Comment by Site Admin: This article is about how to care for gardens if there ever was prolonged state of emergency with a grid down situation.that
by David Goodman
There’s an endless search on for the easiest way to garden. The fool-proof method. The no-work approach. The incredibly productive strategy.
Here’s a sample of ideas you may have encountered:
Self-watering Earthboxes, Tower Gardens, Plastic bottle hydroponics, Gutter gardening, Trash-can potatoes, PVC pipe gardening, Straw bale gardening, Gardening in bags of soil, Olla pot irrigation, 4-season greenhouse gardening, Strawberry barrel gardening, Dripline irrigated rows …and lots and lots more
Now I’m not going to condemn all these methods. Many of them are quite clever and may be perfect for your area, particularly in your in a marginal food-growing area. My main problem with most of them is that in a grid-down situation, or in a post Peak Oil scenario, or even during a time of runaway inflation or a shipping strike or some sort, you may get stuck.
The ideal survival garden is dead simple, and a lot of these methods purport to be easy short-cuts to growing your own food. The concern is, however, that the methods are too complex or driven by outside inputs to work well in a crisis.
Before I go further, let me say this: if you’re growing your own food, however you’re doing it, you’re better off than the many people who aren’t growing anything at all. If it takes an irrigation system divided into carefully timed sectors and automatic sprinklers to keep you producing edibles, that’s a lot better than doing nothing.
That caveat aside, I have some worries.
Let’s pretend you’re on city water and electricity.

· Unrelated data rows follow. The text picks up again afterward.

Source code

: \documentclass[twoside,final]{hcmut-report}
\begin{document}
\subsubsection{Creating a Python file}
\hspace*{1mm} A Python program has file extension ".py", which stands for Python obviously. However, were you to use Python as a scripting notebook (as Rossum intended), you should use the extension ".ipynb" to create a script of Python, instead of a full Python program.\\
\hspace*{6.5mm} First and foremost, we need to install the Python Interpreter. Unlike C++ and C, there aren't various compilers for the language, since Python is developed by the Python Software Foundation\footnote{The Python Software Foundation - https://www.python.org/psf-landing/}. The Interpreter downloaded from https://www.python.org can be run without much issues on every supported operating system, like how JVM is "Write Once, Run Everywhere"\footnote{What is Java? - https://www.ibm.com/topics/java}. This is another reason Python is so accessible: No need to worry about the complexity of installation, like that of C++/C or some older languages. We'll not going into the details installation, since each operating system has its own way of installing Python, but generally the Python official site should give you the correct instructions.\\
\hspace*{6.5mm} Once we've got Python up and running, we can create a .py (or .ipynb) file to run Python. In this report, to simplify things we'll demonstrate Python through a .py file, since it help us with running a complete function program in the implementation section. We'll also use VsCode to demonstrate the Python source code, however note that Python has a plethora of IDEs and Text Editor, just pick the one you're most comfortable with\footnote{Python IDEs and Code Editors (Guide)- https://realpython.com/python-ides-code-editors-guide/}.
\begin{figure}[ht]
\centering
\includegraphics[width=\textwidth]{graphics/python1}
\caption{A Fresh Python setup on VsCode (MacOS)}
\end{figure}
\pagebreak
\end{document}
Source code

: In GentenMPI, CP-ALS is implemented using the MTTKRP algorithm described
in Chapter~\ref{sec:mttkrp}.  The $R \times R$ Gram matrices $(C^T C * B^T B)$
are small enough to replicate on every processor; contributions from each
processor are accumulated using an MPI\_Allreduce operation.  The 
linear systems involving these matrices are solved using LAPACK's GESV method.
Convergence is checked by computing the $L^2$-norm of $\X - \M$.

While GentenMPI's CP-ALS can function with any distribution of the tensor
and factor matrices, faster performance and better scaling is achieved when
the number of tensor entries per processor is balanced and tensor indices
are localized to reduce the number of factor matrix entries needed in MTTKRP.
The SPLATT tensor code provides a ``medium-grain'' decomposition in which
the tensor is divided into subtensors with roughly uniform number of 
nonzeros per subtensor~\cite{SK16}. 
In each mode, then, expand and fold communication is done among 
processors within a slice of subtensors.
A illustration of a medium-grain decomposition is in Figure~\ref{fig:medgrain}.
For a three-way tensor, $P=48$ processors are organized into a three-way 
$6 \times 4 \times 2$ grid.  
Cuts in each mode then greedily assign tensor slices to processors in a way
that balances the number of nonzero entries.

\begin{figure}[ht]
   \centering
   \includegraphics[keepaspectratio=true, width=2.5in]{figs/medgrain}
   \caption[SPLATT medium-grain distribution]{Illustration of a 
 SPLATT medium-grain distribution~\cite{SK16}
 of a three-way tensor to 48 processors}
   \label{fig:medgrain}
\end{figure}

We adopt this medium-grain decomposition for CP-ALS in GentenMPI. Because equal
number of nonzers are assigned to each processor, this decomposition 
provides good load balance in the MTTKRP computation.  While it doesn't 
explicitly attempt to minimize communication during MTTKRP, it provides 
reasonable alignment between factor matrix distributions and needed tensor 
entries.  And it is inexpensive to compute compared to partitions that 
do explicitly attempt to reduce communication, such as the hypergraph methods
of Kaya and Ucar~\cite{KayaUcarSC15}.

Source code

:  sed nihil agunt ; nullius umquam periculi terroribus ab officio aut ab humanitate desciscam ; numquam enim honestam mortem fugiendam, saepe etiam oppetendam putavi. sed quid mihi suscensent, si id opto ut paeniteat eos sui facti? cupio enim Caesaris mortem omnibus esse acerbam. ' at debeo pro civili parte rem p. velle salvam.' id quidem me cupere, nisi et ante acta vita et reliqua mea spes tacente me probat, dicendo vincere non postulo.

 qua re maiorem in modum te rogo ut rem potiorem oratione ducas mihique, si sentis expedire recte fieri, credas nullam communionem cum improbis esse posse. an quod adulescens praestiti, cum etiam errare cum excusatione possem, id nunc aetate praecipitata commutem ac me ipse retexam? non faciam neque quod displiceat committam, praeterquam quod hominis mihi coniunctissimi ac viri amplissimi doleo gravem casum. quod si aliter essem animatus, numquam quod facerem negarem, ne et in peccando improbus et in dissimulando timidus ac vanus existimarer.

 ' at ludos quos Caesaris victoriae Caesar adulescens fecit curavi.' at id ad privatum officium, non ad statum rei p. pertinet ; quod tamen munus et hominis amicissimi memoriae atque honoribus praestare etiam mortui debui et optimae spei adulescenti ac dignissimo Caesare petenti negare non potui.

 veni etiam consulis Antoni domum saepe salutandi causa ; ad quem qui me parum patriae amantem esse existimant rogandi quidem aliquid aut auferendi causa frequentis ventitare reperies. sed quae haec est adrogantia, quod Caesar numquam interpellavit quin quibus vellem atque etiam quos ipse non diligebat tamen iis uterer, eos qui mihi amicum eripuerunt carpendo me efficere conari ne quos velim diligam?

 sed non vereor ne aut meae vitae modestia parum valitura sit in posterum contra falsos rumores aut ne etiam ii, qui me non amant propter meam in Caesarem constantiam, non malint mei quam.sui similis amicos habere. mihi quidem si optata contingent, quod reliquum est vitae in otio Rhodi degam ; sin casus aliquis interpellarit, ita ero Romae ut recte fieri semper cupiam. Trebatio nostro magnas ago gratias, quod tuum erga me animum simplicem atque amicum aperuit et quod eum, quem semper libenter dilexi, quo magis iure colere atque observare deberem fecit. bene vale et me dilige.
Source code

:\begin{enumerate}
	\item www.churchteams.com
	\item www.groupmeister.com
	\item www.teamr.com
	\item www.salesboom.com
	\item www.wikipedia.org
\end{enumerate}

Let’s further pretend that you’ve set up the coolest danged tilapia-raising/cabbage-growing/self-filtering aquaponics system this side of Star Trek. What do you do if the power goes off… or your access to easy water dries up?
This isn’t a hypothetical question. I have a friend who raises tilapia and salads in a greenhouse. It’s cool as heck and totally worth seeing. Yet on two separate occasions, he’s lost a bunch of his fish because of minor flaws that weren’t caught until it was too late. At one point his aeration valve locked up while his pump continued to empty water from the system. Overnight, a tank drained and by the time he saw it the next morning, he had a bunch of dead fish.
This is sad but not life-threatening right now. But if those fish were needed to feed the family because there were no other options left, he would have been in big trouble. Sometimes one little problem can really mess up a complicated system.